What you will do —
Nothing in the data should be left out or altered when it is retyped.

Data for analysis —
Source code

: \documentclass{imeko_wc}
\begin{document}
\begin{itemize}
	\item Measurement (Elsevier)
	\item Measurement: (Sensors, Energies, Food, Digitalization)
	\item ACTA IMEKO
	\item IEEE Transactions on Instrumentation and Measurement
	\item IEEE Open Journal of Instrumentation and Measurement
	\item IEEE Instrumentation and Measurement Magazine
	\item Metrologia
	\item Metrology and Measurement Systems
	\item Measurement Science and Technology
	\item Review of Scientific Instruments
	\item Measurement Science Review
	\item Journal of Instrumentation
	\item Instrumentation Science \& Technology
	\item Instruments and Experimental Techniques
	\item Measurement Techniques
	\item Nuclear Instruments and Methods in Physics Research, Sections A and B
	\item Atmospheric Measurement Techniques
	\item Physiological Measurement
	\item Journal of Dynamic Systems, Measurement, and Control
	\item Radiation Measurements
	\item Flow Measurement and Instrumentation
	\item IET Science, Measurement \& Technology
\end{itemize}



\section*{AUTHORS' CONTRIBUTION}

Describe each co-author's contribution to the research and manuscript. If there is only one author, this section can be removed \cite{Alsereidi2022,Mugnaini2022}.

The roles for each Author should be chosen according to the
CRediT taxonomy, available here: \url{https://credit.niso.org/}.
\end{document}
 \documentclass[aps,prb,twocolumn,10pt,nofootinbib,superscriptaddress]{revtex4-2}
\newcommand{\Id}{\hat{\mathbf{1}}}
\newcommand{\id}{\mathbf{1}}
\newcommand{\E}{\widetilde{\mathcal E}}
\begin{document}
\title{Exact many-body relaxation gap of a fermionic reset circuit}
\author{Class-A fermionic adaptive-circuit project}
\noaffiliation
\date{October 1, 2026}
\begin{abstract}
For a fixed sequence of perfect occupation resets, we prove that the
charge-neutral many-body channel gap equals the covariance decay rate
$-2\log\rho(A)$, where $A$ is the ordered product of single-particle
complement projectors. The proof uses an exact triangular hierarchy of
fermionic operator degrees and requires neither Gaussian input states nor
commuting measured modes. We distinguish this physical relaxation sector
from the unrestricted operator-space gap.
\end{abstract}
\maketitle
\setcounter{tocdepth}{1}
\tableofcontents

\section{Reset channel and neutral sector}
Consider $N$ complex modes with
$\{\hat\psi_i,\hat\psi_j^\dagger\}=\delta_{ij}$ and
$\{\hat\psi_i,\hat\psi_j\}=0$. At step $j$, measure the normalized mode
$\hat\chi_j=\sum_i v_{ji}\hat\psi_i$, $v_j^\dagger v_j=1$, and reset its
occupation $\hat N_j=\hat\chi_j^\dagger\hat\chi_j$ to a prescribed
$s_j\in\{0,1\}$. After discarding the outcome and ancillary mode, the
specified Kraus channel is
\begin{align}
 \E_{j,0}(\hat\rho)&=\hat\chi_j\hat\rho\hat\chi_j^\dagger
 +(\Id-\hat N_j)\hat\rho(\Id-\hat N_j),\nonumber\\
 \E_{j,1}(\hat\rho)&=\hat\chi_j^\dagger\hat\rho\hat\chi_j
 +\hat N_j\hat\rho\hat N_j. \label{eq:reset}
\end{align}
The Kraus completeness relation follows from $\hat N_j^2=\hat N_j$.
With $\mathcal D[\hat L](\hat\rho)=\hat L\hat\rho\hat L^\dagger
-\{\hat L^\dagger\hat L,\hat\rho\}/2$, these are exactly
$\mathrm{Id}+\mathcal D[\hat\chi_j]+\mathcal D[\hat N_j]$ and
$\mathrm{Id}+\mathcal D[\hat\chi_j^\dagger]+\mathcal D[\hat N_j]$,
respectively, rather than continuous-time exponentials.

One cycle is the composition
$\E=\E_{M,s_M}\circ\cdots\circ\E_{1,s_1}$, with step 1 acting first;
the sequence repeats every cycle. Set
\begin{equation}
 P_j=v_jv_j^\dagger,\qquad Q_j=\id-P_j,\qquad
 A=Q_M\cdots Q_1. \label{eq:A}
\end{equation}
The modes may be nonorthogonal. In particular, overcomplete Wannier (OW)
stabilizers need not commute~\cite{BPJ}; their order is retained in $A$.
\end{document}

Answer area —
Source code

: \documentclass{imeko_wc}
\begin{document}
\begin{itemize}
	\item Measurement (Elsevier)
	\item Measurement: (Sensors, Energies, Food, Digitalization)
	\item ACTA IMEKO
	\item IEEE Transactions on Instrumentation and Measurement
	\item IEEE Open Journal of Instrumentation and Measurement
	\item IEEE Instrumentation and Measurement Magazine
	\item Metrologia
	\item Metrology and Measurement Systems
	\item Measurement Science and Technology
	\item Review of Scientific Instruments
	\item Measurement Science Review
	\item Journal of Instrumentation
	\item Instrumentation Science \& Technology
	\item Instruments and Experimental Techniques
	\item Measurement Techniques
	\item Nuclear Instruments and Methods in Physics Research, Sections A and B
	\item Atmospheric Measurement Techniques
	\item Physiological Measurement
	\item Journal of Dynamic Systems, Measurement, and Control
	\item Radiation Measurements
	\item Flow Measurement and Instrumentation
	\item IET Science, Measurement \& Technology
\end{itemize}



\section*{AUTHORS' CONTRIBUTION}

Describe each co-author's contribution to the research and manuscript. If there is only one author, this section can be removed \cite{Alsereidi2022,Mugnaini2022}.

The roles for each Author should be chosen according to the
CRediT taxonomy, available here: \url{https://credit.niso.org/}.
\end{document}
 \documentclass[aps,prb,twocolumn,10pt,nofootinbib,superscriptaddress]{revtex4-2}
\newcommand{\Id}{\hat{\mathbf{1}}}
\newcommand{\id}{\mathbf{1}}
\newcommand{\E}{\widetilde{\mathcal E}}
\begin{document}
\title{Exact many-body relaxation gap of a fermionic reset circuit}
\author{Class-A fermionic adaptive-circuit project}
\noaffiliation
\date{October 1, 2026}
\begin{abstract}
For a fixed sequence of perfect occupation resets, we prove that the
charge-neutral many-body channel gap equals the covariance decay rate
$-2\log\rho(A)$, where $A$ is the ordered product of single-particle
complement projectors. The proof uses an exact triangular hierarchy of
fermionic operator degrees and requires neither Gaussian input states nor
commuting measured modes. We distinguish this physical relaxation sector
from the unrestricted operator-space gap.
\end{abstract}
\maketitle
\setcounter{tocdepth}{1}
\tableofcontents

\section{Reset channel and neutral sector}
Consider $N$ complex modes with
$\{\hat\psi_i,\hat\psi_j^\dagger\}=\delta_{ij}$ and
$\{\hat\psi_i,\hat\psi_j\}=0$. At step $j$, measure the normalized mode
$\hat\chi_j=\sum_i v_{ji}\hat\psi_i$, $v_j^\dagger v_j=1$, and reset its
occupation $\hat N_j=\hat\chi_j^\dagger\hat\chi_j$ to a prescribed
$s_j\in\{0,1\}$. After discarding the outcome and ancillary mode, the
specified Kraus channel is
\begin{align}
 \E_{j,0}(\hat\rho)&=\hat\chi_j\hat\rho\hat\chi_j^\dagger
 +(\Id-\hat N_j)\hat\rho(\Id-\hat N_j),\nonumber\\
 \E_{j,1}(\hat\rho)&=\hat\chi_j^\dagger\hat\rho\hat\chi_j
 +\hat N_j\hat\rho\hat N_j. \label{eq:reset}
\end{align}
The Kraus completeness relation follows from $\hat N_j^2=\hat N_j$.
With $\mathcal D[\hat L](\hat\rho)=\hat L\hat\rho\hat L^\dagger
-\{\hat L^\dagger\hat L,\hat\rho\}/2$, these are exactly
$\mathrm{Id}+\mathcal D[\hat\chi_j]+\mathcal D[\hat N_j]$ and
$\mathrm{Id}+\mathcal D[\hat\chi_j^\dagger]+\mathcal D[\hat N_j]$,
respectively, rather than continuous-time exponentials.

One cycle is the composition
$\E=\E_{M,s_M}\circ\cdots\circ\E_{1,s_1}$, with step 1 acting first;
the sequence repeats every cycle. Set
\begin{equation}
 P_j=v_jv_j^\dagger,\qquad Q_j=\id-P_j,\qquad
 A=Q_M\cdots Q_1. \label{eq:A}
\end{equation}
The modes may be nonorthogonal. In particular, overcomplete Wannier (OW)
stabilizers need not commute~\cite{BPJ}; their order is retained in $A$.
\end{document}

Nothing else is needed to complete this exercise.